WHAT TO WORK ON: Which lines in the records below contain the word "places"? Copy each one.

EXTRACTED ENTRIES:
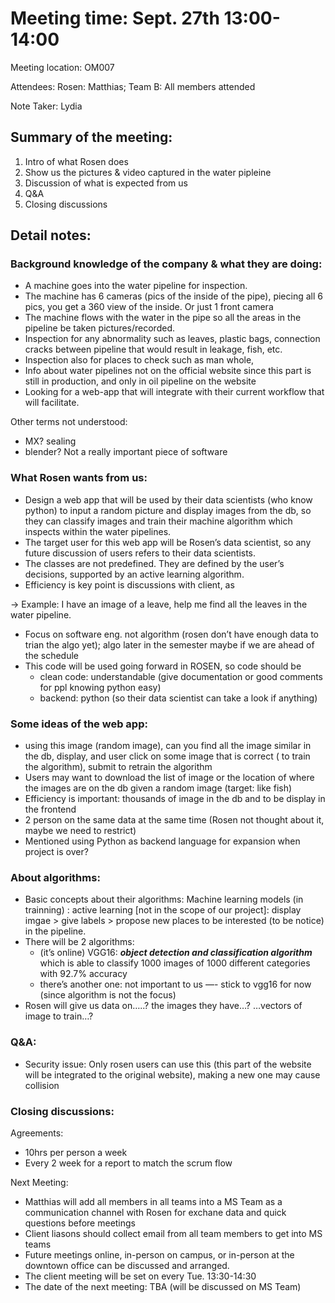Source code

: # Meeting time: Sept. 27th 13:00-14:00

Meeting location: OM007

Attendees: Rosen: Matthias; Team B: All members attended

Note Taker: Lydia

## Summary of the meeting:

1. Intro of what Rosen does
2. Show us the pictures & video captured in the water pipleine
3. Discussion of what is expected from us
4. Q&A 
5. Closing discussions

## Detail notes:

### Background knowledge of the company & what they are doing:
- A machine goes into the water pipeline for inspection.
- The machine has 6 cameras (pics of the inside of the pipe), piecing all 6 pics, you get a 360 view of the inside. Or just 1 front camera
- The machine flows with the water in the pipe so all the areas in the pipeline be taken pictures/recorded.
- Inspection for any abnormality such as leaves, plastic bags, connection cracks between pipeline that would result in leakage, fish, etc.
- Inspection also for places to check such as man whole,
- Info about water pipelines not on the official website since this part is still in production, and only in oil pipeline on the website
- Looking for a web-app that will integrate with their current workflow that will facilitate.

Other terms not understood: 

- MX? sealing
- blender? Not a really important piece of software

### What Rosen wants from us:

- Design a web app that will be used by their data scientists (who know python) to input a random picture and display images from the db, so they can classify images and train their machine algorithm which inspects within the water pipelines.
- The target user for this web app will be Rosen’s data scientist, so any future discussion of users refers to their data scientists.
- The classes are not predefined. They are defined by the user’s decisions, supported by an active learning algorithm.
- Efficiency is key point is discussions with client, as

→ Example: I have an image of a leave, help me find all the leaves in the water pipeline.

- Focus on software eng. not algorithm (rosen don’t have enough data to trian the algo yet); algo later in the semester maybe if we are ahead of the schedule
- This code will be used going forward in ROSEN, so code should be
    - clean code: understandable (give documentation or good comments for ppl knowing python easy)
    - backend: python (so their data scientist can take a look if anything)

### Some ideas of the web app:

- using this image (random image), can you find all the image similar in the db, display, and user click on some image that is correct ( to train the algorithm), submit to retrain the algorithm
- Users may want to download the list of image or the location of where the images are on the db given a random image (target: like fish)
- Efficiency is important: thousands of image in the db and to be display in the frontend
- 2 person on the same data at the same time (Rosen not thought about it, maybe we need to restrict)
- Mentioned using Python as backend language for expansion when project is over?


### About algorithms: 
- Basic concepts about their algorithms: Machine learning models (in trainning) : active learning [not in the scope of our project]: display imgae > give labels > propose new places to be interested (to be notice) in the pipeline.
- There will be 2 algorithms:
    - (it’s online) VGG16: ***object detection and classification algorithm*** which is able to classify 1000 images of 1000 different categories with 92.7% accuracy
    - there’s another one: not important to us  —- stick to vgg16 for now (since algorithm is not the focus)
- Rosen will give us data on…..? the images they have…? …vectors of image to train…?

### Q&A:

- Security issue: Only rosen users can use this (this part of the website will be integrated to the original website), making a new one may cause collision

### Closing discussions:
Agreements:

- 10hrs per person a week
- Every 2 week for a report to match the scrum flow

Next Meeting:

- Matthias will add all members in all teams into a MS Team as a communication channel with Rosen for exchane data and quick questions before meetings
- Client liasons should collect email from all team members to get into MS teams
- Future meetings online, in-person on campus, or in-person at the downtown office can be discussed and arranged.
- The client meeting will be set on every Tue. 13:30-14:30
- The date of the next meeting: TBA (will be discussed on MS Team)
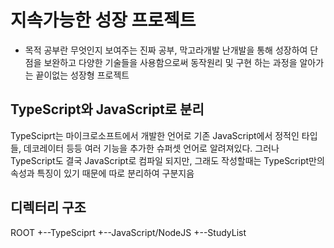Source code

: # 지속가능한 성장 프로젝트
- 목적
공부란 무엇인지 보여주는 진짜 공부, 막고라개발 난개발을 통해 성장하여 단점을 보완하고 다양한 기술들을 사용함으로써 동작원리 및 구현 하는 과정을 알아가는 끝이없는 성장형 프로젝트

## TypeScript와 JavaScript로 분리
TypeSciprt는 마이크로소프트에서 개발한 언어로 기존 JavaScript에서 정적인 타입들, 데코레이터 등등 여러 기능을 추가한 슈퍼셋 언어로 알려져있다. 그러나 TypeScript도 결국 JavaScript로 
컴파일 되지만, 그래도 작성할때는 TypeScript만의 속성과 특징이 있기 때문에 따로 분리하여 구분지음

## 디렉터리 구조

ROOT
+--TypeSciprt
+--JavaScript/NodeJS
+--StudyList
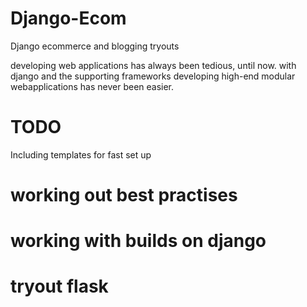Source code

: # Django-Ecom
Django ecommerce and blogging tryouts

developing web applications has always been tedious, until now.
with django and the supporting frameworks developing high-end modular webapplications has never been easier.


# TODO
Including templates for fast set up

# working out best practises 

# working with builds on django

# tryout flask
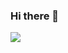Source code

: ### Hi there 👋

<a href="www.github.com/gleehave" target="_blank"><img src="https://img.shields.io/badge/Python-000000?style=flat-square&logo=#3776AB&logoColor=FFFFFF"/></a>

<!--
**gleehave/gleehave** is a ✨ _special_ ✨ repository because its `README.md` (this file) appears on your GitHub profile.

Here are some ideas to get you started:

- 🔭 I’m currently working on ...
- 🌱 I’m currently learning ...
- 👯 I’m looking to collaborate on ...
- 🤔 I’m looking for help with ...
- 💬 Ask me about ...
- 📫 How to reach me: ...
- 😄 Pronouns: ...
- ⚡ Fun fact: ...
-->
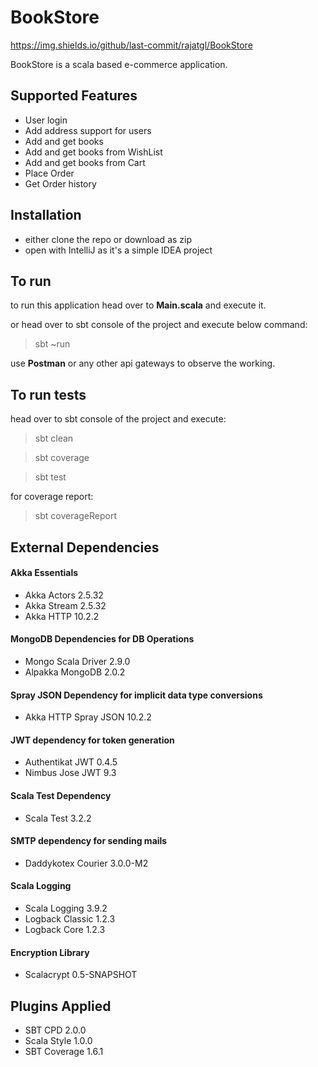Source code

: # BookStore
https://img.shields.io/github/last-commit/rajatgl/BookStore

BookStore is a scala based e-commerce application.
## Supported Features
  - User login
  - Add address support for users
  - Add and get books
  - Add and get books from WishList
  - Add and get books from Cart
  - Place Order
  - Get Order history
 ## Installation
  - either clone the repo or download as zip
  - open with IntelliJ as it's a simple IDEA project
 ## To run
  to run this application head over to **Main.scala** and execute it.
  
  or head over to sbt console of the project and execute below command:
  > sbt ~run
    
  use **Postman** or any other api gateways to observe the working.
 ## To run tests
  head over to sbt console of the project and execute:
  > sbt clean
  
  > sbt coverage
  
  > sbt test
  
  for coverage report:
  > sbt coverageReport
## External Dependencies

  #### Akka Essentials
  - Akka Actors 2.5.32
  - Akka Stream 2.5.32
  - Akka HTTP 10.2.2

  #### MongoDB Dependencies for DB Operations
  - Mongo Scala Driver 2.9.0
  - Alpakka MongoDB 2.0.2

  #### Spray JSON Dependency for implicit data type conversions
  - Akka HTTP Spray JSON 10.2.2

  #### JWT dependency for token generation
  - Authentikat JWT 0.4.5
  - Nimbus Jose JWT 9.3

  #### Scala Test Dependency
  - Scala Test 3.2.2

  #### SMTP dependency for sending mails
  - Daddykotex Courier 3.0.0-M2

  #### Scala Logging
  - Scala Logging 3.9.2
  - Logback Classic 1.2.3
  - Logback Core 1.2.3

  #### Encryption Library
  - Scalacrypt 0.5-SNAPSHOT

## Plugins Applied
- SBT CPD 2.0.0
- Scala Style 1.0.0
- SBT Coverage 1.6.1
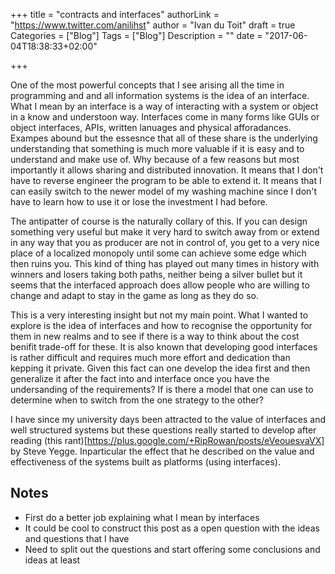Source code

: +++
title = "contracts and interfaces"
authorLink = "https://www.twitter.com/anilihst"
author = "Ivan du Toit"
draft = true
Categories = ["Blog"]
Tags = ["Blog"]
Description = ""
date = "2017-06-04T18:38:33+02:00"

+++

One of the most powerful concepts that I see arising all the time in programming and and all information systems is the idea of an interface. What I mean by an interface is a way of interacting with a system or object in a know and understoon way. Interfaces come in many forms like GUIs or object interfaces, APIs, written lanuages and physical afforadances. Exampes abound but the essesnce that all of these share is the underlying understanding that something is much more valuable if it is easy and to understand and make use of. Why because of a few reasons but most importantly it allows sharing and distributed innovation. It means that I don't have to reverse engineer the program to be able to extend it. It means that I can easily switch to the newer model of my washing machine since I don't have to learn how to use it or lose the investment I had before.

The antipatter of course is the naturally collary of this. If you can design something very useful but make it very hard to switch away from or extend in any way that you as producer are not in control of, you get to a very nice place of a localized monopoly until some can achieve some edge which then ruins you. This kind of thing has played out many times in history with winners and losers taking both paths, neither being a silver bullet but it seems that the interfaced approach does allow people who are willing to change and adapt to stay in the game as long as they do so.

This is a very interesting insight but not my main point. What I wanted to explore is the idea of interfaces and how to recognise the opportunity for them in new realms and to see if there is a way to think about the cost benifit trade-off for these. It is also known that developing good interfaces is rather difficult and requires much more effort and dedication than kepping it private. Given this fact can one develop the idea first and then generalize it after the fact into and interface once you have the undersanding of the requirements? If is there a model that one can use to determine when to switch from the one strategy to the other?

I have since my university days been attracted to the value of interfaces and well structured systems but these questions really started to develop after reading (this rant)[https://plus.google.com/+RipRowan/posts/eVeouesvaVX] by Steve Yegge. Inparticular the effect that he described on the value and effectiveness of the systems built as platforms (using interfaces). 

Notes
-----

* First do a better job explaining what I mean by interfaces
* It could be cool to construct this post as a open question with the ideas and questions that I have
* Need to split out the questions and start offering some conclusions and ideas at least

RESPONSE:
- Inspection also for places to check such as man whole,
- Basic concepts about their algorithms: Machine learning models (in trainning) : active learning [not in the scope of our project]: display imgae > give labels > propose new places to be interested (to be notice) in the pipeline.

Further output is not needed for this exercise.